• What the exercise asks
Pull out every line below holding the word "Features".
[Opening Data provided section]
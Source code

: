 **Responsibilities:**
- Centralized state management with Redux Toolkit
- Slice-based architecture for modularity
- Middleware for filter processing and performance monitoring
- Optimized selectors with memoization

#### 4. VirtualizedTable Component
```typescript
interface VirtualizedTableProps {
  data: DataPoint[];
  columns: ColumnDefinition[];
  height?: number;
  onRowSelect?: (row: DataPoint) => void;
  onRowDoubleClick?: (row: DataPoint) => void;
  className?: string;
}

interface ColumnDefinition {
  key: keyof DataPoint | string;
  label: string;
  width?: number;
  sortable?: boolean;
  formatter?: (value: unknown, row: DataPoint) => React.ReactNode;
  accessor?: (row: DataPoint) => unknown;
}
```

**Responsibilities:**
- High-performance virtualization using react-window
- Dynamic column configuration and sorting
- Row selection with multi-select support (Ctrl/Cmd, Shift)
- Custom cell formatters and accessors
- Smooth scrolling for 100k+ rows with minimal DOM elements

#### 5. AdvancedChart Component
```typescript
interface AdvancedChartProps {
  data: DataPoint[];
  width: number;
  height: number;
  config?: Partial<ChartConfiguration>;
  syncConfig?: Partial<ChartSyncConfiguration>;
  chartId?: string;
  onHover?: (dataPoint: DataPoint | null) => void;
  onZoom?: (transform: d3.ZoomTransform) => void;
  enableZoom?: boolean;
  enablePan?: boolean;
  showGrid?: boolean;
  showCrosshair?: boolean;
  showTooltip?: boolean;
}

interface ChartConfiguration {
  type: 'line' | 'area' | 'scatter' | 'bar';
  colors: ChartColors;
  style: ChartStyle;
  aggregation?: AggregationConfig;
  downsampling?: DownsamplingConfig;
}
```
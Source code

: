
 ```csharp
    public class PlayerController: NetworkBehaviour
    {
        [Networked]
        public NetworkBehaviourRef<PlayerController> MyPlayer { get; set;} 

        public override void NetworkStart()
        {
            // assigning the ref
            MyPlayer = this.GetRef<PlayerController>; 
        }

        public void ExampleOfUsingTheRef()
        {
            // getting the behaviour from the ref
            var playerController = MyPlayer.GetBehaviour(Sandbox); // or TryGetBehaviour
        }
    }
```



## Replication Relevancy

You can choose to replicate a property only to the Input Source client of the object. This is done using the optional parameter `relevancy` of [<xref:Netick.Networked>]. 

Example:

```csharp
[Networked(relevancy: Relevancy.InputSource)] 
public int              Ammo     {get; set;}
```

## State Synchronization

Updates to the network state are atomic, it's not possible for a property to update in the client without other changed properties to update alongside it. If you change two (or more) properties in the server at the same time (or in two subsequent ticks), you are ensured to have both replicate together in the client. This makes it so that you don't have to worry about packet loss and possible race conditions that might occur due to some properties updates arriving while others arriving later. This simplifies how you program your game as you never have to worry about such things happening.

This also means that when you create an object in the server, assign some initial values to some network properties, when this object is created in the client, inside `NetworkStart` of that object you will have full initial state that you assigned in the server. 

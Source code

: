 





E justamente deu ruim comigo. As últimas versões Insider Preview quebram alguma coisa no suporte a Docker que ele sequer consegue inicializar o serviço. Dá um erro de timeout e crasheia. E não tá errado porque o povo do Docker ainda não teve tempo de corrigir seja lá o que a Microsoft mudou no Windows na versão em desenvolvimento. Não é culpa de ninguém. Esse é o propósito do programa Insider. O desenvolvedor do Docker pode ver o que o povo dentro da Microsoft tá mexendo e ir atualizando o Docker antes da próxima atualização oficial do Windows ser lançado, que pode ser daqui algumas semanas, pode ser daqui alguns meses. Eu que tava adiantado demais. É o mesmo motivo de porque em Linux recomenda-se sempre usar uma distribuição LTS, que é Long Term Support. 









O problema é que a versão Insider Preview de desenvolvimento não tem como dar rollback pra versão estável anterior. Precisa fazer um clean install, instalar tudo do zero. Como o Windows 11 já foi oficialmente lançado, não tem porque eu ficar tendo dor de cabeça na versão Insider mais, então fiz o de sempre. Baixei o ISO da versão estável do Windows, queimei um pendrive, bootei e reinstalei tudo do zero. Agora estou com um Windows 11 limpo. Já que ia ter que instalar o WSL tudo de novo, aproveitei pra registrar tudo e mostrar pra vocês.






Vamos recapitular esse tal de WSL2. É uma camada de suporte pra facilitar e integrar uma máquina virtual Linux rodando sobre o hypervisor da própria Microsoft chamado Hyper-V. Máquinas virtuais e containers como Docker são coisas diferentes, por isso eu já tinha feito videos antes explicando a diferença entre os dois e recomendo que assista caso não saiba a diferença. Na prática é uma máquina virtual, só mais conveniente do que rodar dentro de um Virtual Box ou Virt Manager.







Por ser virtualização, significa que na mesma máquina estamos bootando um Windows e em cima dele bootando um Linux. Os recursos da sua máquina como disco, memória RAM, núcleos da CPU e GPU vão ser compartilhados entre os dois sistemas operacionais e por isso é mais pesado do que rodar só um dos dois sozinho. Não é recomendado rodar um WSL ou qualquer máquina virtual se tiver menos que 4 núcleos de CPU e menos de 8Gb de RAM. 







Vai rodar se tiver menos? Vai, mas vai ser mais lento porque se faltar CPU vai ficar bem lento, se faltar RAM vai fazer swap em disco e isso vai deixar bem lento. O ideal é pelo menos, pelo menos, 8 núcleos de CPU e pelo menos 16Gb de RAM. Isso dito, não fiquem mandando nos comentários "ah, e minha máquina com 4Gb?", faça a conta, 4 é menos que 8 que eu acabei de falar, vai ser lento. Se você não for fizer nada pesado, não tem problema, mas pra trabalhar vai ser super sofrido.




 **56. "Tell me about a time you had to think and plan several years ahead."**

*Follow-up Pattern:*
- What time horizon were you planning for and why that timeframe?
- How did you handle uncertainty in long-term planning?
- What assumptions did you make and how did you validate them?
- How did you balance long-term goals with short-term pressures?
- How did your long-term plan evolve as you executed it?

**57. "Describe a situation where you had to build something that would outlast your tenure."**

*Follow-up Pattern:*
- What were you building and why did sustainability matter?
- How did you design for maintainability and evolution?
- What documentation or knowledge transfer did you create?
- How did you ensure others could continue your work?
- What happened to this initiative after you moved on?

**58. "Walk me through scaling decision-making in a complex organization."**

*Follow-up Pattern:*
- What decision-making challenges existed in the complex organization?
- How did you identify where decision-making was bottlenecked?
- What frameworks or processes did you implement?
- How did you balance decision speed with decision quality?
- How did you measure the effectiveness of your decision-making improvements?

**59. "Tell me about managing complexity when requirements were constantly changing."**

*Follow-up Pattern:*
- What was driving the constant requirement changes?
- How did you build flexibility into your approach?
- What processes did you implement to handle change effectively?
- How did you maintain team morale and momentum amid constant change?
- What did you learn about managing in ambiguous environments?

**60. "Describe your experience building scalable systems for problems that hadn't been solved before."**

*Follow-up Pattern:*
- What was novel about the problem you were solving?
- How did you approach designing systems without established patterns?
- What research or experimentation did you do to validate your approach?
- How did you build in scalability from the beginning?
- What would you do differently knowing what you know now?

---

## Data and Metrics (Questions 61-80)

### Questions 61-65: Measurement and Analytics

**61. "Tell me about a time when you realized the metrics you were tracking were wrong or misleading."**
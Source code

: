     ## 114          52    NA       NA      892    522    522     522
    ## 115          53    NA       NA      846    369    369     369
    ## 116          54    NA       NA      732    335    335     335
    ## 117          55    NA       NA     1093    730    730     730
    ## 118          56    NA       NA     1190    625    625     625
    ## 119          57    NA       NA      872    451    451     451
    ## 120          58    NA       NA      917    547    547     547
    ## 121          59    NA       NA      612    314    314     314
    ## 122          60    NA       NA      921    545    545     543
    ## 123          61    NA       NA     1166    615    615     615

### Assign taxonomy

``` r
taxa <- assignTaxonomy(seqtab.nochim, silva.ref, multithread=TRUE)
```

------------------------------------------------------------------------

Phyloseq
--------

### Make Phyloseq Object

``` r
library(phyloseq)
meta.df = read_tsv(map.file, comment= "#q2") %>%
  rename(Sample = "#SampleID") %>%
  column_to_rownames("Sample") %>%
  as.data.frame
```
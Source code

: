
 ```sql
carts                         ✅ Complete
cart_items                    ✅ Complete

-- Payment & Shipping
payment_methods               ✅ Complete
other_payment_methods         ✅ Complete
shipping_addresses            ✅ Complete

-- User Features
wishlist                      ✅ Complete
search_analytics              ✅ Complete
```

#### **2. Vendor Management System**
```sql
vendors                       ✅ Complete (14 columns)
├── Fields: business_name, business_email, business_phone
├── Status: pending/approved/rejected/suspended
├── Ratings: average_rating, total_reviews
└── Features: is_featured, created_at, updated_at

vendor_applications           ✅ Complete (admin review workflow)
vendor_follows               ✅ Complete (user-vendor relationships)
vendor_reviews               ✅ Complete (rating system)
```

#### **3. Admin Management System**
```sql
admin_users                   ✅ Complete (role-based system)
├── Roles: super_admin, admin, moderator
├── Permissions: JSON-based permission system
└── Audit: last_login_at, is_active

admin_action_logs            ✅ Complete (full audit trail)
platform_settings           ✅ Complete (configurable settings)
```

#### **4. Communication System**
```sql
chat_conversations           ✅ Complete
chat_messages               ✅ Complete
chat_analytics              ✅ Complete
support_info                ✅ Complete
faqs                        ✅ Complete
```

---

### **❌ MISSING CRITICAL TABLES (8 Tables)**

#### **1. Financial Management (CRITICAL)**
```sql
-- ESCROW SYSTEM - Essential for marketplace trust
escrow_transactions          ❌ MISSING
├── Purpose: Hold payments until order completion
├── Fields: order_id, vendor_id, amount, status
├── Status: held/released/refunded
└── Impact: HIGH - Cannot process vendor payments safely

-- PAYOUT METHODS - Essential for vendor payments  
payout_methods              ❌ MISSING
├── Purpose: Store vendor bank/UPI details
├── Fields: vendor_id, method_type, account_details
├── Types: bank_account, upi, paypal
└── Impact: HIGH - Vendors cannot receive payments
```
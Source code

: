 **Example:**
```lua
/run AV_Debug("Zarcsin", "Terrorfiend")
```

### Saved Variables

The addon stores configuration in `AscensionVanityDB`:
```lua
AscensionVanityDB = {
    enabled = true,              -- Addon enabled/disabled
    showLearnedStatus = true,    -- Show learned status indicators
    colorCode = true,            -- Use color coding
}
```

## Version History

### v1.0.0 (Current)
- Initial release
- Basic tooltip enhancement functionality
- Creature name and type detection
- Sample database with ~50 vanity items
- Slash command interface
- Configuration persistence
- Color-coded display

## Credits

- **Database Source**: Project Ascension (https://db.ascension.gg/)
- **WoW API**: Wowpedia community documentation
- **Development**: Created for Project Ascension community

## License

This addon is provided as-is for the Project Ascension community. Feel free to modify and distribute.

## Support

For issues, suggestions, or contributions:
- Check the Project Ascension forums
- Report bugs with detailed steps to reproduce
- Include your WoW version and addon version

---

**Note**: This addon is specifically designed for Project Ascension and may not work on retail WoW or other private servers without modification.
[Closing Data provided section]
• Solution to the problem
-- User Features
└── Features: is_featured, created_at, updated_at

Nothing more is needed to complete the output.